What is needed:
Starting at the first line below, copy through to the last line exactly.

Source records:
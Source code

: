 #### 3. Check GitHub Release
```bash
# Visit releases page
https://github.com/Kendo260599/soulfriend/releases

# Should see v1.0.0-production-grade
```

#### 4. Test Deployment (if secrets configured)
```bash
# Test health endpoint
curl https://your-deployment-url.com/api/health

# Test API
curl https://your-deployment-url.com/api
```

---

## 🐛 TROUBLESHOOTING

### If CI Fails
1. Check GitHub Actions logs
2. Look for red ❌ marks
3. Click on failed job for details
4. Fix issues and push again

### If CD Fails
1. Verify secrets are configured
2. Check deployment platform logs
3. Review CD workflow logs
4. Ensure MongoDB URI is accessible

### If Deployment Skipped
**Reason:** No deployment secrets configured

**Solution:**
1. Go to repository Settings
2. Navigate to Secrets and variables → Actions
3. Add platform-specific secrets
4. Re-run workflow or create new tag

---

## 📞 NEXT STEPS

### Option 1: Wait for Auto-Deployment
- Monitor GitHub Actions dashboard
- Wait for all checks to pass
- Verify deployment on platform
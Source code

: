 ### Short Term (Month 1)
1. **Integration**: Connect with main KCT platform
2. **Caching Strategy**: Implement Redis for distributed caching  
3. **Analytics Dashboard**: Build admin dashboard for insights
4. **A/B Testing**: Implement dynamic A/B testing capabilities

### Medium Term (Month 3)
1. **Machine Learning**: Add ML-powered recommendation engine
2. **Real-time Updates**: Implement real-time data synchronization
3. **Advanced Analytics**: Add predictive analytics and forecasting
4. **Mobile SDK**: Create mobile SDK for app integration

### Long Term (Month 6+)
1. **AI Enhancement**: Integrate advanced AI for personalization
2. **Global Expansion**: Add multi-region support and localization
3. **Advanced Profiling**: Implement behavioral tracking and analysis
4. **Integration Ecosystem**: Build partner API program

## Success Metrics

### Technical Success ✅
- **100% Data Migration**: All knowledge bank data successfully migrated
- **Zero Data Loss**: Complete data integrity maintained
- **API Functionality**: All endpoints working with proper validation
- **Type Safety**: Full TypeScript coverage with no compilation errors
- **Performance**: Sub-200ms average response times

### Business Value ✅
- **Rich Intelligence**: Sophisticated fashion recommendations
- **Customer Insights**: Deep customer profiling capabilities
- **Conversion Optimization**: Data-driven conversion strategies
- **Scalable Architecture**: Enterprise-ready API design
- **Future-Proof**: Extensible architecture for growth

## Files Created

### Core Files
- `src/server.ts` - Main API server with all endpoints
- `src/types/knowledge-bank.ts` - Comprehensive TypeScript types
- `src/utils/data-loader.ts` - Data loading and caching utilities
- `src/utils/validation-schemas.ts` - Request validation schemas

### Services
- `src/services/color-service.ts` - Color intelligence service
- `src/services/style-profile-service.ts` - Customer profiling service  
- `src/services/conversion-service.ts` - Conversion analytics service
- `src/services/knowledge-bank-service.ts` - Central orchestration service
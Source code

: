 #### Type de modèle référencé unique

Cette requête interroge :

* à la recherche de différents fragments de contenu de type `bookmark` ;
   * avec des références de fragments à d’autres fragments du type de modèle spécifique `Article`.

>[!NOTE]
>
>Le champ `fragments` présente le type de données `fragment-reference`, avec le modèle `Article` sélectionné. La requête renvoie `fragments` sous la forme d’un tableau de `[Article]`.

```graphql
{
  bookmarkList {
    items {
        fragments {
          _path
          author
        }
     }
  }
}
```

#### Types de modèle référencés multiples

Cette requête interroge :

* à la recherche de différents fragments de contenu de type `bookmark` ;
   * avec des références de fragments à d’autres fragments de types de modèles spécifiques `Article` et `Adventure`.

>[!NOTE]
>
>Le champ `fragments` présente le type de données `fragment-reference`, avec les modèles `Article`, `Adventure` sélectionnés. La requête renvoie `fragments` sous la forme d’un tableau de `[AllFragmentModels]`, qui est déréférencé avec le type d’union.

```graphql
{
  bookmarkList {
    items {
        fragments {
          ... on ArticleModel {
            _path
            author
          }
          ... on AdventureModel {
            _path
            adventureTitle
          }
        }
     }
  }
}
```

Solution below:
Source code

: #### 3. Check GitHub Release
```bash
# Visit releases page
https://github.com/Kendo260599/soulfriend/releases

# Should see v1.0.0-production-grade
```

#### 4. Test Deployment (if secrets configured)
```bash
# Test health endpoint
curl https://your-deployment-url.com/api/health

# Test API
curl https://your-deployment-url.com/api
```

---

## 🐛 TROUBLESHOOTING

### If CI Fails
1. Check GitHub Actions logs
2. Look for red ❌ marks
3. Click on failed job for details
4. Fix issues and push again

### If CD Fails
1. Verify secrets are configured
2. Check deployment platform logs
3. Review CD workflow logs
4. Ensure MongoDB URI is accessible

### If Deployment Skipped
**Reason:** No deployment secrets configured

**Solution:**
1. Go to repository Settings
2. Navigate to Secrets and variables → Actions
3. Add platform-specific secrets
4. Re-run workflow or create new tag

---

## 📞 NEXT STEPS

### Option 1: Wait for Auto-Deployment
- Monitor GitHub Actions dashboard
- Wait for all checks to pass
- Verify deployment on platform
Source code

: ### Short Term (Month 1)
1. **Integration**: Connect with main KCT platform
2. **Caching Strategy**: Implement Redis for distributed caching  
3. **Analytics Dashboard**: Build admin dashboard for insights
4. **A/B Testing**: Implement dynamic A/B testing capabilities

### Medium Term (Month 3)
1. **Machine Learning**: Add ML-powered recommendation engine
2. **Real-time Updates**: Implement real-time data synchronization
3. **Advanced Analytics**: Add predictive analytics and forecasting
4. **Mobile SDK**: Create mobile SDK for app integration

### Long Term (Month 6+)
1. **AI Enhancement**: Integrate advanced AI for personalization
2. **Global Expansion**: Add multi-region support and localization
3. **Advanced Profiling**: Implement behavioral tracking and analysis
4. **Integration Ecosystem**: Build partner API program

## Success Metrics

### Technical Success ✅
- **100% Data Migration**: All knowledge bank data successfully migrated
- **Zero Data Loss**: Complete data integrity maintained
- **API Functionality**: All endpoints working with proper validation
- **Type Safety**: Full TypeScript coverage with no compilation errors
- **Performance**: Sub-200ms average response times

### Business Value ✅
- **Rich Intelligence**: Sophisticated fashion recommendations
- **Customer Insights**: Deep customer profiling capabilities
- **Conversion Optimization**: Data-driven conversion strategies
- **Scalable Architecture**: Enterprise-ready API design
- **Future-Proof**: Extensible architecture for growth

## Files Created

### Core Files
- `src/server.ts` - Main API server with all endpoints
- `src/types/knowledge-bank.ts` - Comprehensive TypeScript types
- `src/utils/data-loader.ts` - Data loading and caching utilities
- `src/utils/validation-schemas.ts` - Request validation schemas

### Services
- `src/services/color-service.ts` - Color intelligence service
- `src/services/style-profile-service.ts` - Customer profiling service  
- `src/services/conversion-service.ts` - Conversion analytics service
- `src/services/knowledge-bank-service.ts` - Central orchestration service
Source code

: #### Type de modèle référencé unique

Cette requête interroge :

* à la recherche de différents fragments de contenu de type `bookmark` ;
   * avec des références de fragments à d’autres fragments du type de modèle spécifique `Article`.

>[!NOTE]
>
>Le champ `fragments` présente le type de données `fragment-reference`, avec le modèle `Article` sélectionné. La requête renvoie `fragments` sous la forme d’un tableau de `[Article]`.

```graphql
{
  bookmarkList {
    items {
        fragments {
          _path
          author
        }
     }
  }
}
```

#### Types de modèle référencés multiples

Cette requête interroge :

* à la recherche de différents fragments de contenu de type `bookmark` ;
   * avec des références de fragments à d’autres fragments de types de modèles spécifiques `Article` et `Adventure`.

>[!NOTE]
>
>Le champ `fragments` présente le type de données `fragment-reference`, avec les modèles `Article`, `Adventure` sélectionnés. La requête renvoie `fragments` sous la forme d’un tableau de `[AllFragmentModels]`, qui est déréférencé avec le type d’union.

```graphql
{
  bookmarkList {
    items {
        fragments {
          ... on ArticleModel {
            _path
            author
          }
          ... on AdventureModel {
            _path
            adventureTitle
          }
        }
     }
  }
}
```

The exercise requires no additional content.